--- What is needed ---
Sift the material for lines containing "sharedWithTeams", and return them.
[Start of Attachment]
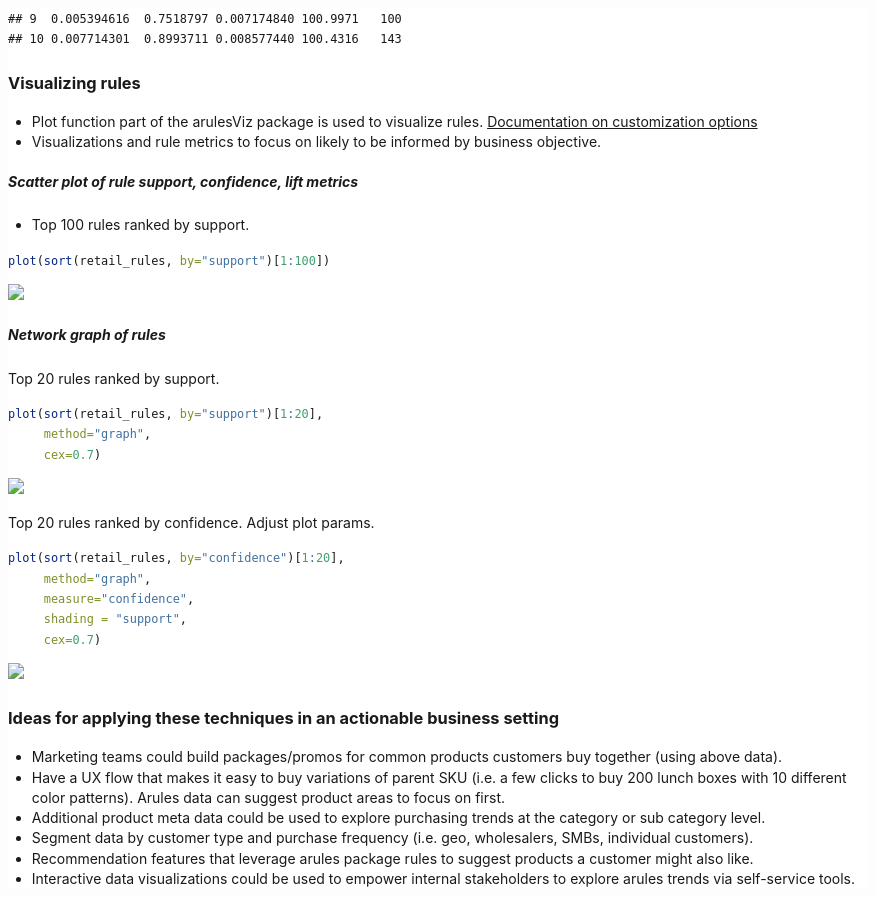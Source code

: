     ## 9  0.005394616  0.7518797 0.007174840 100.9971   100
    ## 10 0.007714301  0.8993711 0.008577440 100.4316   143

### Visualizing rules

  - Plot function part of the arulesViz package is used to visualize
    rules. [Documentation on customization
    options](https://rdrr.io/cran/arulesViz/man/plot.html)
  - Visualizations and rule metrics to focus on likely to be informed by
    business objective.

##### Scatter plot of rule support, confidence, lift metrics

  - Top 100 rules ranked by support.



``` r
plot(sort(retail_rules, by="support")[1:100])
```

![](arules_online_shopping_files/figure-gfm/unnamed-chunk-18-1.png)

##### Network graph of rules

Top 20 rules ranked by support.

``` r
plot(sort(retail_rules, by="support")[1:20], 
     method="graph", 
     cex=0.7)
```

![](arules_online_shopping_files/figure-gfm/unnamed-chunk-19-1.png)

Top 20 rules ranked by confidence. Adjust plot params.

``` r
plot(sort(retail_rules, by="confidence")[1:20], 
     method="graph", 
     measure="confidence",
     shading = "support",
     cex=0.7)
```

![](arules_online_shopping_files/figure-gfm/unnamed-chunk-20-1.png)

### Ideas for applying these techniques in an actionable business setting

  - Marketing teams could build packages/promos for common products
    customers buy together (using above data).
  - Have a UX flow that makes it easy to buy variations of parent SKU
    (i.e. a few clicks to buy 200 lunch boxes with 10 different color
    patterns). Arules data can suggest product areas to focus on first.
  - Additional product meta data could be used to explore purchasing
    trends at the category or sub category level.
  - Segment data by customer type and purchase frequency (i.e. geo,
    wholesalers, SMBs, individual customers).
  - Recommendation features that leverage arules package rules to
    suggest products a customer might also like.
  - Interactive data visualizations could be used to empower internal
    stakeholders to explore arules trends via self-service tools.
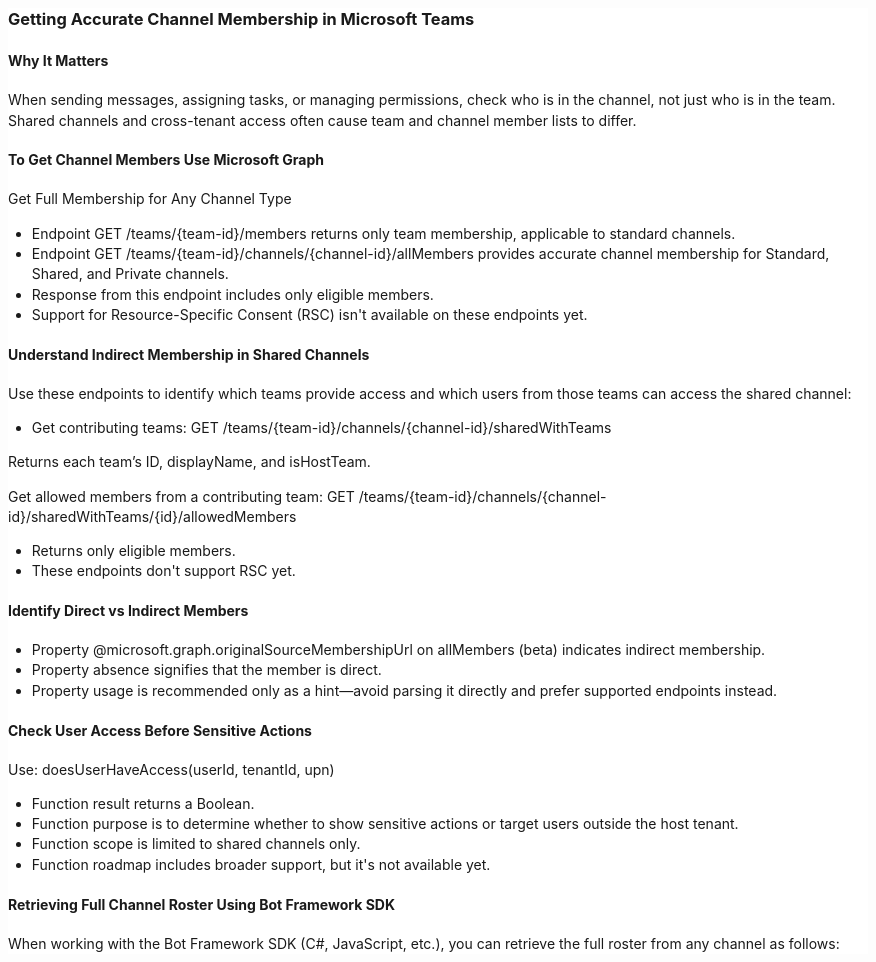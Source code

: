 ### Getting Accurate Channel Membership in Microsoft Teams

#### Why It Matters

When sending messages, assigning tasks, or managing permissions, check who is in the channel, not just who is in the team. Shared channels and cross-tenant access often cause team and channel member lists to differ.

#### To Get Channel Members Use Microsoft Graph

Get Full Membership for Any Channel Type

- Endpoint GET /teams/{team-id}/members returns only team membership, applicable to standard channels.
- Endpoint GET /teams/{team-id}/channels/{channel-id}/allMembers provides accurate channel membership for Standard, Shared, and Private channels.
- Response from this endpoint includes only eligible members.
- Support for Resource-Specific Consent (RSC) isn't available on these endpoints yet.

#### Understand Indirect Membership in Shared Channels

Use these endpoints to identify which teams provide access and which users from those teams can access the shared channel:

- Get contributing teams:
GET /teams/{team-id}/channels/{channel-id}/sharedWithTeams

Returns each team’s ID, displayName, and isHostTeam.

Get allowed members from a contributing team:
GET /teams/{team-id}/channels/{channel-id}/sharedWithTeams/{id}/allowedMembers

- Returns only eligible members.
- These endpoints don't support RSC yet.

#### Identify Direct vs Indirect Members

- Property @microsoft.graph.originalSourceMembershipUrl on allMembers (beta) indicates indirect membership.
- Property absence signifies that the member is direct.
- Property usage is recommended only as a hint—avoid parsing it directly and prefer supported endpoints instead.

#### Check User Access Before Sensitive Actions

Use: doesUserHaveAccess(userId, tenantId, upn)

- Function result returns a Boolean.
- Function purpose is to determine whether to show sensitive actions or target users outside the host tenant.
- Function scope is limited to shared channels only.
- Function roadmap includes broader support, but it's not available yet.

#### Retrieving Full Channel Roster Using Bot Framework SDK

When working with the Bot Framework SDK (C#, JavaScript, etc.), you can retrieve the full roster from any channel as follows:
[End of Attachment]
--- Exercise result ---
GET /teams/{team-id}/channels/{channel-id}/sharedWithTeams
GET /teams/{team-id}/channels/{channel-id}/sharedWithTeams/{id}/allowedMembers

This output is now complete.